Parser:- It parses the Makefile.am file according to the grammar and builds
the AST. The grammar of Automake is implemented in bison and it is
converted into the parsing table. Parser pushes tokens to the stack or
reduce according to the grammar. During reduction, Tree node is created
which is internally a hash consisting of node information and its child
references.
Sample Parsing Table :-
@table = ({ num_k => 1 , expr => 3 , input => 2 } , { reduce => [ 1 ,
\&num ] } , { end => 4 } , { '-' => 6 , '/' => 8 , '+' => 5 , '*' => 7 ,
'\n' => 9 } , { }) ;
Every index in table represents particular parsing state. The state consist
of hash of token and next state number. Reduce key represent reduction of
tokens and creation of node in AST. It consist of an array consisting of
number of tokens to reduce and function to call for creating the node.
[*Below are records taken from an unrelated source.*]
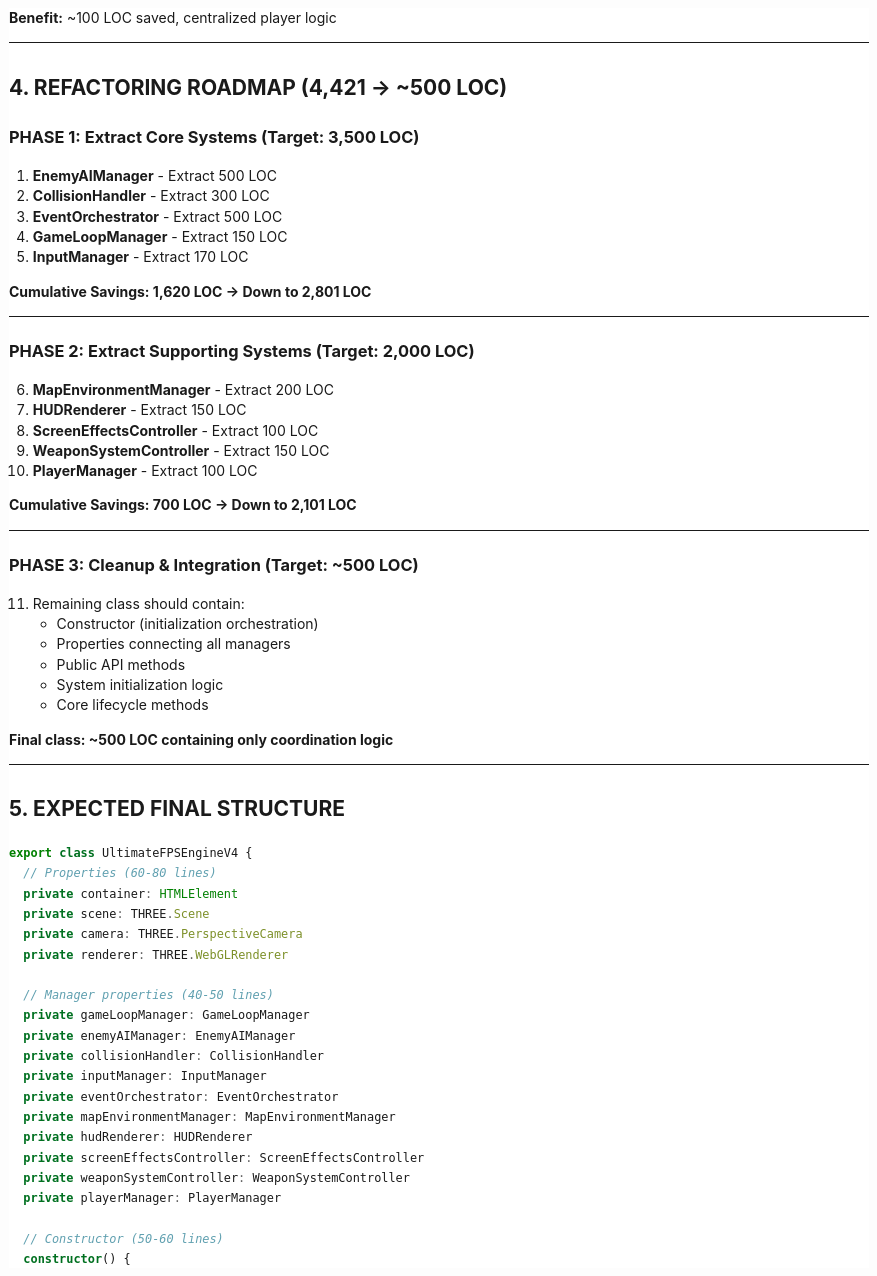 **Benefit:** ~100 LOC saved, centralized player logic

---

## 4. REFACTORING ROADMAP (4,421 → ~500 LOC)

### PHASE 1: Extract Core Systems (Target: 3,500 LOC)
1. **EnemyAIManager** - Extract 500 LOC
2. **CollisionHandler** - Extract 300 LOC
3. **EventOrchestrator** - Extract 500 LOC
4. **GameLoopManager** - Extract 150 LOC
5. **InputManager** - Extract 170 LOC

**Cumulative Savings: 1,620 LOC → Down to 2,801 LOC**

---

### PHASE 2: Extract Supporting Systems (Target: 2,000 LOC)
6. **MapEnvironmentManager** - Extract 200 LOC
7. **HUDRenderer** - Extract 150 LOC
8. **ScreenEffectsController** - Extract 100 LOC
9. **WeaponSystemController** - Extract 150 LOC
10. **PlayerManager** - Extract 100 LOC

**Cumulative Savings: 700 LOC → Down to 2,101 LOC**

---

### PHASE 3: Cleanup & Integration (Target: ~500 LOC)
11. Remaining class should contain:
    - Constructor (initialization orchestration)
    - Properties connecting all managers
    - Public API methods
    - System initialization logic
    - Core lifecycle methods

**Final class: ~500 LOC containing only coordination logic**

---

## 5. EXPECTED FINAL STRUCTURE

```typescript
export class UltimateFPSEngineV4 {
  // Properties (60-80 lines)
  private container: HTMLElement
  private scene: THREE.Scene
  private camera: THREE.PerspectiveCamera
  private renderer: THREE.WebGLRenderer
  
  // Manager properties (40-50 lines)
  private gameLoopManager: GameLoopManager
  private enemyAIManager: EnemyAIManager
  private collisionHandler: CollisionHandler
  private inputManager: InputManager
  private eventOrchestrator: EventOrchestrator
  private mapEnvironmentManager: MapEnvironmentManager
  private hudRenderer: HUDRenderer
  private screenEffectsController: ScreenEffectsController
  private weaponSystemController: WeaponSystemController
  private playerManager: PlayerManager
  
  // Constructor (50-60 lines)
  constructor() {
```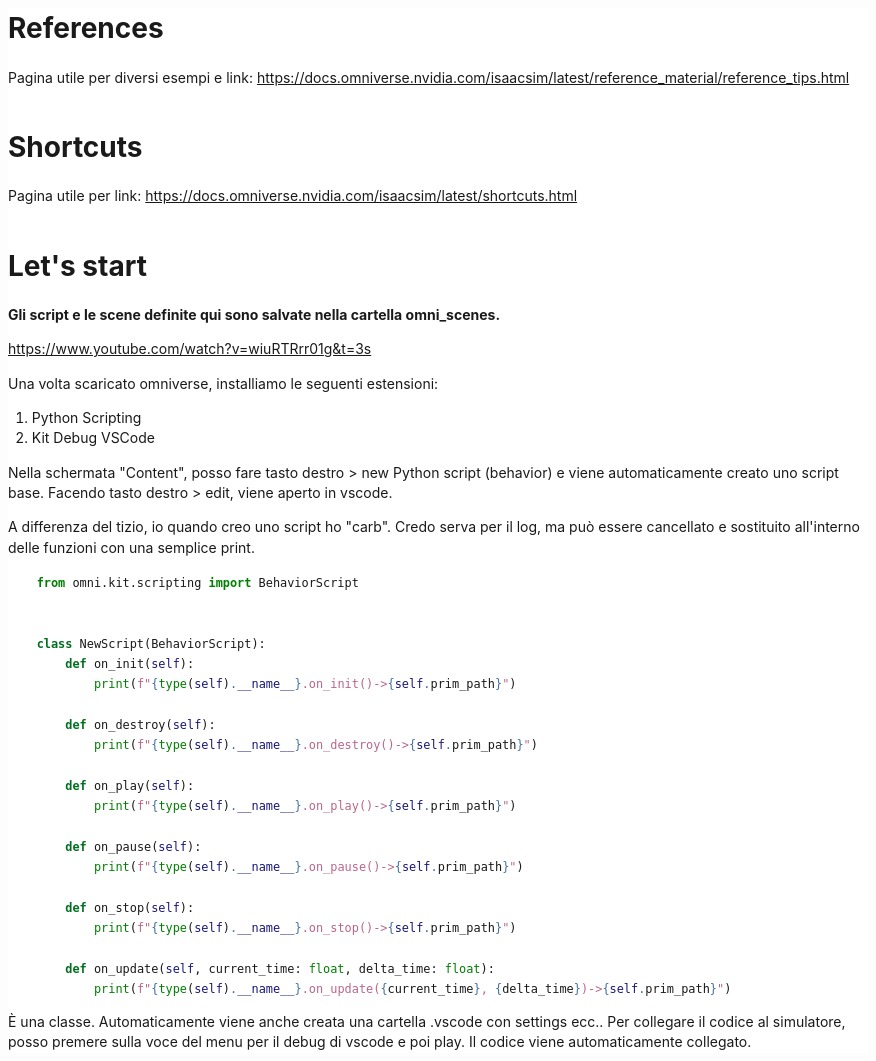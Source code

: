 # References

Pagina utile per diversi esempi e link: https://docs.omniverse.nvidia.com/isaacsim/latest/reference_material/reference_tips.html

# Shortcuts

Pagina utile per link: https://docs.omniverse.nvidia.com/isaacsim/latest/shortcuts.html

# Let's start

**Gli script e le scene definite qui sono salvate nella cartella omni_scenes.**

https://www.youtube.com/watch?v=wiuRTRrr01g&t=3s

Una volta scaricato omniverse, installiamo le seguenti estensioni:

1. Python Scripting
2. Kit Debug VSCode

Nella schermata "Content", posso fare tasto destro > new Python script (behavior) e viene automaticamente creato uno script base. Facendo tasto destro > edit, viene aperto in vscode.

A differenza del tizio, io quando creo uno script ho "carb". Credo serva per il log, ma può essere cancellato e sostituito all'interno delle funzioni con una semplice print.

```python
    from omni.kit.scripting import BehaviorScript


    class NewScript(BehaviorScript):
        def on_init(self):
            print(f"{type(self).__name__}.on_init()->{self.prim_path}")

        def on_destroy(self):
            print(f"{type(self).__name__}.on_destroy()->{self.prim_path}")

        def on_play(self):
            print(f"{type(self).__name__}.on_play()->{self.prim_path}")

        def on_pause(self):
            print(f"{type(self).__name__}.on_pause()->{self.prim_path}")

        def on_stop(self):
            print(f"{type(self).__name__}.on_stop()->{self.prim_path}")

        def on_update(self, current_time: float, delta_time: float):
            print(f"{type(self).__name__}.on_update({current_time}, {delta_time})->{self.prim_path}")
```

È una classe. Automaticamente viene anche creata una cartella .vscode con settings ecc..
Per collegare il codice al simulatore, posso premere sulla voce del menu per il debug di vscode e poi play. Il codice viene automaticamente collegato.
An
empty hash represent acceptance state.
Parser :-
while( @stack )
{
if( $stack[ -1 ] == $acceptState )
print "Complete";
my @curr_token = @{ $tokens[ 0 ] } ;
if( $val = $arr[ $stack[ -1 ] ] { $curr_token[ 0 ] } )
{
push @stack, \@curr_token, $val;
shift @tokens;
}
elsif( $val = $arr[ $stack[ -1 ] ] { reduce } )
{
my @val1 = @$val;
my @param;
for( $i = 1 ; $i <= 2 * $val1[ 0 ] ; $i++)
if( $i % 2 == 0)
{
$val = pop @stack;
push @param , $val;
}
else
pop @stack;
push @stack , $val1[ 1 ] - > ( @param );
push @stack , $arr[ $stack [ -2 ] ]{ $stack[ -1 ] -> { name } };
}
else die "Unexpected Token ". $curr_token."\n";
}
The above code parses the input and generates the AST. It find the next
state to jump according to the current token and current state number. If
shifting on stack is not possible, it will check for reduce entry and if
found, will call the node function with required parameter. If both shift
and reduce is not possible, then it represents an error.
Automake Grammar:-
The grammar of Automake is written in GNU Bison. Other Perl modules like
Marpa::R2 or Parse::RecDescent could be used for specifying the grammar and
for parsing but they would become a dependency for Automake. Using bison
does not have this disadvantage as it will only be used by the developers
to extend the grammar and develop the parsing table. Once the parsing table
is developed, bison is not required. Another advantage is that, extending
the grammar only require changes in bison file, lexer file if new tokens
are added and AST file for corresponding nodes. The parser would not have
to be updated.
Methods for converting bison grammar to Parsing table:-
Manual :- Bison grammar[1] is graph is made using bison --graph option.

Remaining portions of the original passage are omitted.